Here’s a video I saw online today:
Apparently this is a shipwreck off the shore of Tobermory, Ontario. Tobermory is a town at the end of Bruce Peninsula, which extends into Lake Huron, and from what I have found out, there are around twenty shipwrecks in those waters. (We may have just finished noting the power of Lake Superior, but there are four other Great Lakes, and each one has done in its fair share of ships.)
I’ve never found myself looking down at a shipwreck in clear water before (we couldn’t even visit the Arizona! there was a problem with the docks for the boats that go over to it), so I don’t know how eerie I would find this, but while I do not suffer from the phobia in question, I can certainly see why it’s a phobia. Human-made stuff isn’t supposed to be down there, after all, and human-made things in the incorrect context can be creepy indeed…plus it’s a reminder that there’s a whole part of our world, that comprises most of our world, that we can’t visit without help and for small amounts of time.
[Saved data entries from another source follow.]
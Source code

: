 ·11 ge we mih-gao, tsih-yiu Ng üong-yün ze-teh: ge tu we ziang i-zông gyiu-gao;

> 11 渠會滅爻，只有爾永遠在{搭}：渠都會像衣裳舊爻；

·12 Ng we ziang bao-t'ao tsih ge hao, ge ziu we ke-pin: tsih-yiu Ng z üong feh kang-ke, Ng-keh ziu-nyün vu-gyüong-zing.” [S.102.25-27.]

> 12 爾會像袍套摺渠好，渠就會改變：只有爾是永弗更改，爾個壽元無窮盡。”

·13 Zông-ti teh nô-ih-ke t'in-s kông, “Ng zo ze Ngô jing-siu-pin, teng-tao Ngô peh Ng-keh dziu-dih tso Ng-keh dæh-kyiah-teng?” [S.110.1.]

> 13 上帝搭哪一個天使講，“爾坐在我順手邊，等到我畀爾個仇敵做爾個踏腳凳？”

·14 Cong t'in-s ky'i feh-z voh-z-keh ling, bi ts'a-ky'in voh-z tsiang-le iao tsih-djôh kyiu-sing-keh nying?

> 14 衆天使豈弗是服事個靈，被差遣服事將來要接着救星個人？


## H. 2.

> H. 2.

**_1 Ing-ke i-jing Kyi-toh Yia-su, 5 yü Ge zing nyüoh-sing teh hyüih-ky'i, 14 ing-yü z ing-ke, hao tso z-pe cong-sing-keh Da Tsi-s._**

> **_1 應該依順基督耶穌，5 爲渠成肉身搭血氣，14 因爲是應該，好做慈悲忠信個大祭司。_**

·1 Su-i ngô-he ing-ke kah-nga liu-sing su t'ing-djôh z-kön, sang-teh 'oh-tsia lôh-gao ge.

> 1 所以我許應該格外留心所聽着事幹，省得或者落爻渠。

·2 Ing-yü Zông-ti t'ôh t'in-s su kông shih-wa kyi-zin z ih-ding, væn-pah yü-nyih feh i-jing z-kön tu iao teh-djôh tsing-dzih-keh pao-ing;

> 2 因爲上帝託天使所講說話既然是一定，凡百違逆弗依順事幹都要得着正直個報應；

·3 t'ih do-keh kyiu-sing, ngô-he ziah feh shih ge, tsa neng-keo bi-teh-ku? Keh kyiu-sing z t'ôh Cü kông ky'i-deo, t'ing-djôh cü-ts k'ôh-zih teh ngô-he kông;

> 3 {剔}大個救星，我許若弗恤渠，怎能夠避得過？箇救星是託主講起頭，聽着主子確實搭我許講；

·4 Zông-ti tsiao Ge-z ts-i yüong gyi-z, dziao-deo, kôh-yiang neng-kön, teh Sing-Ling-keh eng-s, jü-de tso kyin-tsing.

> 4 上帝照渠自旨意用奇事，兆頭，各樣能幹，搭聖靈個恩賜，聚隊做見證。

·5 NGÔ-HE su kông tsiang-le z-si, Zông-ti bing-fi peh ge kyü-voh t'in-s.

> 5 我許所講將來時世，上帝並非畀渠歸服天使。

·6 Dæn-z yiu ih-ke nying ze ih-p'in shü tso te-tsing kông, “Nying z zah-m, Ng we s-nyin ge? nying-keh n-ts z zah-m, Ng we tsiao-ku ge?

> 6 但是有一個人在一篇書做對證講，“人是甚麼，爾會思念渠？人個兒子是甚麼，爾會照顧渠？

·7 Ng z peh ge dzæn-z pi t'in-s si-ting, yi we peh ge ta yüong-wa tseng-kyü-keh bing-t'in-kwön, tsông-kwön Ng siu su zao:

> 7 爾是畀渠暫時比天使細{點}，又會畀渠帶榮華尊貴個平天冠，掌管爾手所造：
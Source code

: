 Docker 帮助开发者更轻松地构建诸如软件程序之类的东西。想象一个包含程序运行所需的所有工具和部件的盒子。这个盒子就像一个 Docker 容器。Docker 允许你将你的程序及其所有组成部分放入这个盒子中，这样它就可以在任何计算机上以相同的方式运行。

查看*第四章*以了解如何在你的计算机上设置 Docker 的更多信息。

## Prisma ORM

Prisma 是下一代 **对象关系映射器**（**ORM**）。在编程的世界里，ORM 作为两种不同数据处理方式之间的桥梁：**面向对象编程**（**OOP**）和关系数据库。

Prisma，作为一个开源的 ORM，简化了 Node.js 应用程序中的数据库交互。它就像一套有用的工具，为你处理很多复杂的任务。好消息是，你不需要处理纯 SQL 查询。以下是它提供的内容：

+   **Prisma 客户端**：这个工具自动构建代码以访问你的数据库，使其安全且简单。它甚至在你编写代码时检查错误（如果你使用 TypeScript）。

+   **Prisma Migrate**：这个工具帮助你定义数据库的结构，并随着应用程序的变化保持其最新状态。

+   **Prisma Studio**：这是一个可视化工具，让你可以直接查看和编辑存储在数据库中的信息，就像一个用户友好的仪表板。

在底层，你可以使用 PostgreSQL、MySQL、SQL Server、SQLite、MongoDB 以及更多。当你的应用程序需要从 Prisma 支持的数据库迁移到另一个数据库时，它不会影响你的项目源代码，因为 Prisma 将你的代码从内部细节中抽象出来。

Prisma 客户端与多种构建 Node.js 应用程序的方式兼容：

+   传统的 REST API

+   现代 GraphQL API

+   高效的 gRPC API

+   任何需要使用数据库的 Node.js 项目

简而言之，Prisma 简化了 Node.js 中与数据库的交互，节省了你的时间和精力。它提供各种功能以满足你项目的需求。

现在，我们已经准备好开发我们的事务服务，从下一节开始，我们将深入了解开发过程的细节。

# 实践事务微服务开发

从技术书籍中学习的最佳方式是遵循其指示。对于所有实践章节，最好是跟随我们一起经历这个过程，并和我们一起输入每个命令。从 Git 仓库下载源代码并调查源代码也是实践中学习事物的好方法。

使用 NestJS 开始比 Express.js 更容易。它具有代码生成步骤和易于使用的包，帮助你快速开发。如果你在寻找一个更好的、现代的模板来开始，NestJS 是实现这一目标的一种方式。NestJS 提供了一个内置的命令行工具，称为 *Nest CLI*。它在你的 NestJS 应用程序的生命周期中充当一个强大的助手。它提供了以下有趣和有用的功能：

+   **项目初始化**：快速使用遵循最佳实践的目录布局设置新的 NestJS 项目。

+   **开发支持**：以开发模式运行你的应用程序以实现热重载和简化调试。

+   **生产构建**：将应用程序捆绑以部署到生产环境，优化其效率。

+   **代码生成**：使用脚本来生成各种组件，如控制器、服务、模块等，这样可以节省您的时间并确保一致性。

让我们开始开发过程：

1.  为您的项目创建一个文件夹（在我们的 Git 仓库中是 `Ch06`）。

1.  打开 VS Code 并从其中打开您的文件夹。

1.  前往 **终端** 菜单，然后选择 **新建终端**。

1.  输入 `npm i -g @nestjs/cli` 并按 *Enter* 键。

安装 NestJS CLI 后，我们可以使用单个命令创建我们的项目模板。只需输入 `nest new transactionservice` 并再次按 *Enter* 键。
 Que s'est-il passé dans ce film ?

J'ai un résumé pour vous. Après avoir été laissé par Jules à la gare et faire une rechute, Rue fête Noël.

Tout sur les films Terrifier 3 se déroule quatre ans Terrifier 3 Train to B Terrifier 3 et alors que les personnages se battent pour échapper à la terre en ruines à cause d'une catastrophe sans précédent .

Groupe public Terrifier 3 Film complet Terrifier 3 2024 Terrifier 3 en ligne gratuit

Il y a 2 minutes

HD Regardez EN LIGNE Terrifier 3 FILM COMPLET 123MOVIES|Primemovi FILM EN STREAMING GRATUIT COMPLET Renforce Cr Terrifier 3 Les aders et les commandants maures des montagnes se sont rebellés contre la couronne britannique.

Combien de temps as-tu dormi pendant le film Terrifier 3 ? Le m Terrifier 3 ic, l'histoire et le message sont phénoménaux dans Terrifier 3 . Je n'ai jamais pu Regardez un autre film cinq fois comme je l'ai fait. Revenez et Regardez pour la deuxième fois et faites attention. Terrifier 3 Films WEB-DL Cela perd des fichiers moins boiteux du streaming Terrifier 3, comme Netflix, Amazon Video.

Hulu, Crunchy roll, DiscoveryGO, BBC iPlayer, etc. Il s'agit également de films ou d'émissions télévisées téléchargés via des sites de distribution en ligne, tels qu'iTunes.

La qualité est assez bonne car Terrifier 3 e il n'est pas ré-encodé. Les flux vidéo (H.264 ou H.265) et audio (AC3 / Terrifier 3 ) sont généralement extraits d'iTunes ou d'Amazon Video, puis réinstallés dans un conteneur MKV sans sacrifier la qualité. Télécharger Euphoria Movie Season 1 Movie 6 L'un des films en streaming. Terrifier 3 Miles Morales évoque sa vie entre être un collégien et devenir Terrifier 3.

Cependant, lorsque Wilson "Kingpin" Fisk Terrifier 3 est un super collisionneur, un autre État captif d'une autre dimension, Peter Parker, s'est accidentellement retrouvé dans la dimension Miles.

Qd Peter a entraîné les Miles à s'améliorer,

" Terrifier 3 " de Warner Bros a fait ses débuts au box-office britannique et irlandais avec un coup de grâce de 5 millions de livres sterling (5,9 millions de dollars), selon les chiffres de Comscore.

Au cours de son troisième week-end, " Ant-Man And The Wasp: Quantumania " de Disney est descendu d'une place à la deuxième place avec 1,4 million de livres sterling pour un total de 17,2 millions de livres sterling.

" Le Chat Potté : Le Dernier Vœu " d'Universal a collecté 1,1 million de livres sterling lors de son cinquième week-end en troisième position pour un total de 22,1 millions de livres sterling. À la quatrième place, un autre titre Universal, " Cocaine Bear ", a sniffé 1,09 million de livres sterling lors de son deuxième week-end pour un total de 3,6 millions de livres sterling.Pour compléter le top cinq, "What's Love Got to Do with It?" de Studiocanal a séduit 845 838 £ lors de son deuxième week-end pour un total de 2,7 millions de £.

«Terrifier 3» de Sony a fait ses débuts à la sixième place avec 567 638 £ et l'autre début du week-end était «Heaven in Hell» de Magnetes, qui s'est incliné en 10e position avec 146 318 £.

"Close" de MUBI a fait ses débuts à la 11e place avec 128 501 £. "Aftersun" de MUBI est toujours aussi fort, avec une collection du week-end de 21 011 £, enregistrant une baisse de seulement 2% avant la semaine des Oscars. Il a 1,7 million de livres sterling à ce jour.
I remember one such instance when I was a kid. My parents started canoeing heavily when I was 10 or 11, and I often accompanied them on these expeditions. One favorite waterway was the Allegheny Reservoir, which is a large lake in both New York and Pennsylvania, created by the erection in 1965 of the Kinzua Dam near Warren, PA. The reservoir is over 20 miles long, and it flooded valleys and caused the ends of a number of hamlets and villages as it filled.
One afternoon we were canoeing at Willow Bay, one of the reservoir’s many inlets. Since the Allegheny had been dammed at Kinzua in 1965, my father had been through the region before its flooding and remembered it. Thanks to a sign near the boat launch indicating the former site of a village, my father knew that he had driven through the place where we were paddling…and minutes later he looked down to see, just a few feet below the water, a road.
And that road is still visible today on Google Earth. Here is Willow Bay. Note the road, what’s left of it, emerging from the woods overgrowing it and then plunging, straight as an arrow, beneath the waters of the artificial lake.

What have you seen in the water?
Discover more from ForgottenStars.net
Subscribe to get the latest posts sent to your email.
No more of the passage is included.